*** Opening of MATERIALS PROVIDED ***

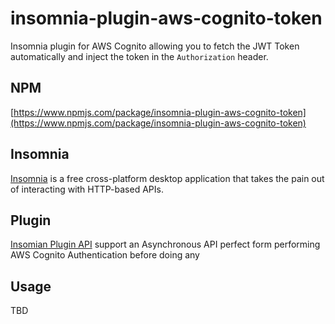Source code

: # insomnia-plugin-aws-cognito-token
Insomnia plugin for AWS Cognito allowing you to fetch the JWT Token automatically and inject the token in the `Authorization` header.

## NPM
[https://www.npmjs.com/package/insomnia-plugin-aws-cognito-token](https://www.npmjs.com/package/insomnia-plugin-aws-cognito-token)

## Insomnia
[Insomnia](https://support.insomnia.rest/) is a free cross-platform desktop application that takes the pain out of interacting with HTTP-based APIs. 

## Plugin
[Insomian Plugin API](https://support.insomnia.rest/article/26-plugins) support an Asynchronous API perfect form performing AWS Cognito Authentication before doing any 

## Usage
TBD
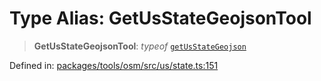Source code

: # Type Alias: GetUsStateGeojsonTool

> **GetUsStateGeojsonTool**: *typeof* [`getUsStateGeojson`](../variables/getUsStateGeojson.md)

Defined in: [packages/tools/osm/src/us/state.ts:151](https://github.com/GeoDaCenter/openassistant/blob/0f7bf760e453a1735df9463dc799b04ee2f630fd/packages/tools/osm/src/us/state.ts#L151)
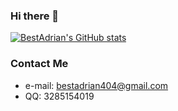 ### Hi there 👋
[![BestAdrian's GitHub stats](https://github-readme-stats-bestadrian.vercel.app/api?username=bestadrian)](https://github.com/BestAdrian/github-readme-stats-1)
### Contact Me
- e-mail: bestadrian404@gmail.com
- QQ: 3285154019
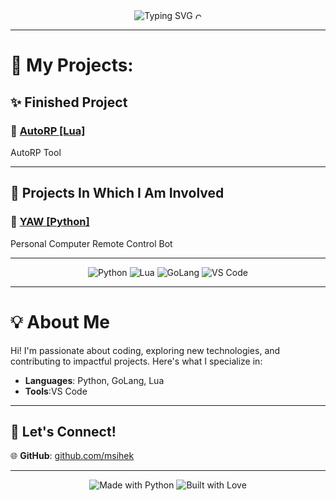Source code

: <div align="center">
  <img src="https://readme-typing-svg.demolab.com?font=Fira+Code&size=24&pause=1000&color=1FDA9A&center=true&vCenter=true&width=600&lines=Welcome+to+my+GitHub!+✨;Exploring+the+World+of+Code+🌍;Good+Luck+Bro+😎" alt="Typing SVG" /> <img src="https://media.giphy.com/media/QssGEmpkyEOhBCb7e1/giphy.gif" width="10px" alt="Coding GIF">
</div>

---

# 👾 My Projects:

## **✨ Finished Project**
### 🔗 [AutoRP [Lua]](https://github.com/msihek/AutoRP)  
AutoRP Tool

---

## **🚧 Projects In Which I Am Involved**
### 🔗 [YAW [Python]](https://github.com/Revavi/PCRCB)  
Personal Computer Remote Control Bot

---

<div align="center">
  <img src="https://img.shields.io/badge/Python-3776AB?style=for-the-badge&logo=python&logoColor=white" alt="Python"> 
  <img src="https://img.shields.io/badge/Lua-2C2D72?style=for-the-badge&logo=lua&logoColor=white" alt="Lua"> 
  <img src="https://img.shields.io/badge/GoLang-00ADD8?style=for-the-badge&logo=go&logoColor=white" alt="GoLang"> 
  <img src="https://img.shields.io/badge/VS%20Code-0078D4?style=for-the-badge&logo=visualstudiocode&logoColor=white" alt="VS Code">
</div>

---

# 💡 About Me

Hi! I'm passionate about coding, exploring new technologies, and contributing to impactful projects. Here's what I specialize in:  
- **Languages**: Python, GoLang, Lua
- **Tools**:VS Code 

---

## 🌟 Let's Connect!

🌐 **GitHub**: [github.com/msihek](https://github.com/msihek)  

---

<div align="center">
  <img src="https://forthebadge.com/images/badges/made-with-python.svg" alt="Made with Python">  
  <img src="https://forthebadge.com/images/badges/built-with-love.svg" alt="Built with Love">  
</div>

*** Close of MATERIALS PROVIDED ***
*** Opening of MATERIALS PROVIDED ***

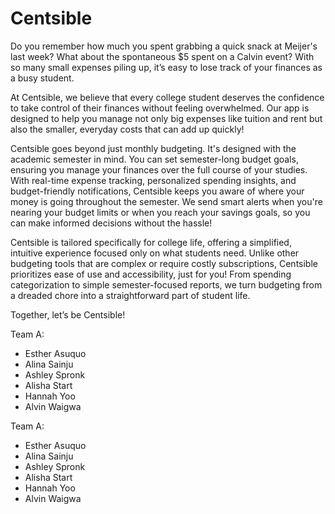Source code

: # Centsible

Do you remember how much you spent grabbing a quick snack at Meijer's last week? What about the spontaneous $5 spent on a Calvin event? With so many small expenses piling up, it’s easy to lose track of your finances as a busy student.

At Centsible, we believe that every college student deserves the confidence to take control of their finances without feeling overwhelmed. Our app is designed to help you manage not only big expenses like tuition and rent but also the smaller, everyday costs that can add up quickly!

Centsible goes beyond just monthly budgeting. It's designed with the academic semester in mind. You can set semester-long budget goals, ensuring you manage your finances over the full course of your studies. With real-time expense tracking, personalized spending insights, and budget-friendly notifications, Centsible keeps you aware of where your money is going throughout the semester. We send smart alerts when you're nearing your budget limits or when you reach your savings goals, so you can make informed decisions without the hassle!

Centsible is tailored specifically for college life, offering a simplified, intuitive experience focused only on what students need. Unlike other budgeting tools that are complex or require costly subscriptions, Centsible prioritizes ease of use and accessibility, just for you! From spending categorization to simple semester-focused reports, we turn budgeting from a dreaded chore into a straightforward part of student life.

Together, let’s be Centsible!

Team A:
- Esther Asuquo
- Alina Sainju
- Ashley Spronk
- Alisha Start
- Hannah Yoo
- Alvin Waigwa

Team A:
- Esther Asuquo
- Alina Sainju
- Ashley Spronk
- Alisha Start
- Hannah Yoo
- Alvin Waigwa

*** Close of MATERIALS PROVIDED ***

• _INSTRUCTIONS TO FOLLOW_:
In the listing above, how many lines include the string "spending"? Reply with the number alone.

• _SOLUTION TO THIS TASK_:
2